*PROBLEM TO SOLVE:* Look through the data below for the line with "## Data collection" and the line with "Figure 4.x Summary", then output those two and all lines in between, exactly as written.

[Opening RECORDED INFORMATION section]

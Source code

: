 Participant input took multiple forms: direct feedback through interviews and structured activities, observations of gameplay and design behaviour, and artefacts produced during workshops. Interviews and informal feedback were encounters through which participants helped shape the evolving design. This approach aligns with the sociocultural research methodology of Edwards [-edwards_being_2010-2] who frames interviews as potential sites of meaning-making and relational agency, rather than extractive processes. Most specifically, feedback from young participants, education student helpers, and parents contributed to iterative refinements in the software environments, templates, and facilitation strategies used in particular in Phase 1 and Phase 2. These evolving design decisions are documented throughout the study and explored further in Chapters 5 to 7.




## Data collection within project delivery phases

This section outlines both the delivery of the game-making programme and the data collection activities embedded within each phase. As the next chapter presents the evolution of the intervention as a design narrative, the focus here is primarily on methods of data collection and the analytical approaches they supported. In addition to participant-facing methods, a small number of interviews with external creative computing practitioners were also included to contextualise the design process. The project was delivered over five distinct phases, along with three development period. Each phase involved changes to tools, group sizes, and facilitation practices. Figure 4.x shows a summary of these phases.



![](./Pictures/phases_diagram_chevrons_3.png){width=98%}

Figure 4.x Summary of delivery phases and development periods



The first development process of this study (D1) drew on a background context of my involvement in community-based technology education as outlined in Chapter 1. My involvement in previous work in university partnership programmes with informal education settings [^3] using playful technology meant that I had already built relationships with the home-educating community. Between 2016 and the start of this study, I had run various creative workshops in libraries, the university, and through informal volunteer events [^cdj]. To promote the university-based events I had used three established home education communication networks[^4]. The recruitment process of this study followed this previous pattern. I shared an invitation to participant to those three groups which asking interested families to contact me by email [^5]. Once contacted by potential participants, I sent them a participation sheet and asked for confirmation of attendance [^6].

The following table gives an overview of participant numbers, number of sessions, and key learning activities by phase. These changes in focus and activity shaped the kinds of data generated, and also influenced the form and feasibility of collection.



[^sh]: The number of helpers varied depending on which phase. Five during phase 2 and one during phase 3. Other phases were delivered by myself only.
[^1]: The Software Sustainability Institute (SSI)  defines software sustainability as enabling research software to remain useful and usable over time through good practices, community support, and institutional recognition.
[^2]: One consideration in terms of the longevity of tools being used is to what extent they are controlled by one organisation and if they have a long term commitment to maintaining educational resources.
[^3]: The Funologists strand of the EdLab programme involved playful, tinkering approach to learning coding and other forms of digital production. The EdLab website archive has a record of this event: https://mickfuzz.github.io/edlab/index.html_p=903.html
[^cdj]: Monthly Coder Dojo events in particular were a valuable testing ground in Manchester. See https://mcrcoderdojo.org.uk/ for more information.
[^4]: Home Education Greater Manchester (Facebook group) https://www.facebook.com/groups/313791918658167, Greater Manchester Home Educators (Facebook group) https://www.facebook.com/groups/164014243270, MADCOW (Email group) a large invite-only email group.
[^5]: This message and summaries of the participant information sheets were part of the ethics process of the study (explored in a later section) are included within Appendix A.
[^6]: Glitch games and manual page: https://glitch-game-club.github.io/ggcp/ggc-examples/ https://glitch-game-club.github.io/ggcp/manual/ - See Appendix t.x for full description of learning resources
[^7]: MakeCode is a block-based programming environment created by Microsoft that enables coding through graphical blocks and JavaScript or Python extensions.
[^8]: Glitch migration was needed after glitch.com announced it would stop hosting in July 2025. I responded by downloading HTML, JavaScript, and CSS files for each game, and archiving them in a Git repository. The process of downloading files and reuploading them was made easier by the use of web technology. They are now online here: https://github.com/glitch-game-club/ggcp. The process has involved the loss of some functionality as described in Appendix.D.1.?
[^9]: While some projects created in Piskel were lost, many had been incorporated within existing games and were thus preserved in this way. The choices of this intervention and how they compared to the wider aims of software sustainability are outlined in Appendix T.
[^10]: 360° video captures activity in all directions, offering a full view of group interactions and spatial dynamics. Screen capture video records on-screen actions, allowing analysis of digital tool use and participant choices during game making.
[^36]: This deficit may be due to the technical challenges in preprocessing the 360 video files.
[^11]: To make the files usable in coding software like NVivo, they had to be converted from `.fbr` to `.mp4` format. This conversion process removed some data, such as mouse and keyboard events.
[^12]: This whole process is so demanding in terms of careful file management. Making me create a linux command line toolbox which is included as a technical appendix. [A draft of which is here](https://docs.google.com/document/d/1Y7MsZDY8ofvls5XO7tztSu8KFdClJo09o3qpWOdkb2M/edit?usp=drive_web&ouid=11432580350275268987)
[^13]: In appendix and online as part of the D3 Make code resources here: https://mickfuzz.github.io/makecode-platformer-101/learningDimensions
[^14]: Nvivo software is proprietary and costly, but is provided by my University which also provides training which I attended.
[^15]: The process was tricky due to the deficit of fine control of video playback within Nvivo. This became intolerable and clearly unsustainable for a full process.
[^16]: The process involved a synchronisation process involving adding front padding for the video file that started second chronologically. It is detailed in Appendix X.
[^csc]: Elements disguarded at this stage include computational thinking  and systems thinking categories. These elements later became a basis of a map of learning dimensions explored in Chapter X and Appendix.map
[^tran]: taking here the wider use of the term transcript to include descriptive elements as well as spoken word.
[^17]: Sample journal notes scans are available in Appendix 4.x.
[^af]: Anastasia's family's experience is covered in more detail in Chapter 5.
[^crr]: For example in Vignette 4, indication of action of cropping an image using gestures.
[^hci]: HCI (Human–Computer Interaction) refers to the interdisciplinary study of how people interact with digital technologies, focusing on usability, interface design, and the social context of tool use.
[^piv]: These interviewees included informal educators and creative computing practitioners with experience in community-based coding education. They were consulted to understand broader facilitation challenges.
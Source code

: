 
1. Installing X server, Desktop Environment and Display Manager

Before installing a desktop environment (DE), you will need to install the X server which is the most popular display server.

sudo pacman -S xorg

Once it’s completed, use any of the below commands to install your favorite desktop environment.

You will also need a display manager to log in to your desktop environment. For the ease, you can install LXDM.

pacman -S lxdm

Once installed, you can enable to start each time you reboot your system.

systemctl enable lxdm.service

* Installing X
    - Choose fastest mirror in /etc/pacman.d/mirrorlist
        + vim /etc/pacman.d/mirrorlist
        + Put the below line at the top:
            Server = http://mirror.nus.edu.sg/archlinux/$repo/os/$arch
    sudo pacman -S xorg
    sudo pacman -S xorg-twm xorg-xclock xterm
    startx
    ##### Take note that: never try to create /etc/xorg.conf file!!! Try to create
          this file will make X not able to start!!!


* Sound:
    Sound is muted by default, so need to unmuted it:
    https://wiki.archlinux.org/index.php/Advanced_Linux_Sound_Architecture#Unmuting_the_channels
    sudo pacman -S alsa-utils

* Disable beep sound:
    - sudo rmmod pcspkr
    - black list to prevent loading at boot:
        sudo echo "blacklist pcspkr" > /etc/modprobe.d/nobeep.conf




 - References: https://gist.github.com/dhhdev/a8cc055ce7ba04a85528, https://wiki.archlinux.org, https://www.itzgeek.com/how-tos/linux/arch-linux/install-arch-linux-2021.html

[Closing RECORDED INFORMATION section]

*TASK RESULT:*
## Data collection within project delivery phases

This section outlines both the delivery of the game-making programme and the data collection activities embedded within each phase. As the next chapter presents the evolution of the intervention as a design narrative, the focus here is primarily on methods of data collection and the analytical approaches they supported. In addition to participant-facing methods, a small number of interviews with external creative computing practitioners were also included to contextualise the design process. The project was delivered over five distinct phases, along with three development period. Each phase involved changes to tools, group sizes, and facilitation practices. Figure 4.x shows a summary of these phases.



![](./Pictures/phases_diagram_chevrons_3.png){width=98%}

Figure 4.x Summary of delivery phases and development periods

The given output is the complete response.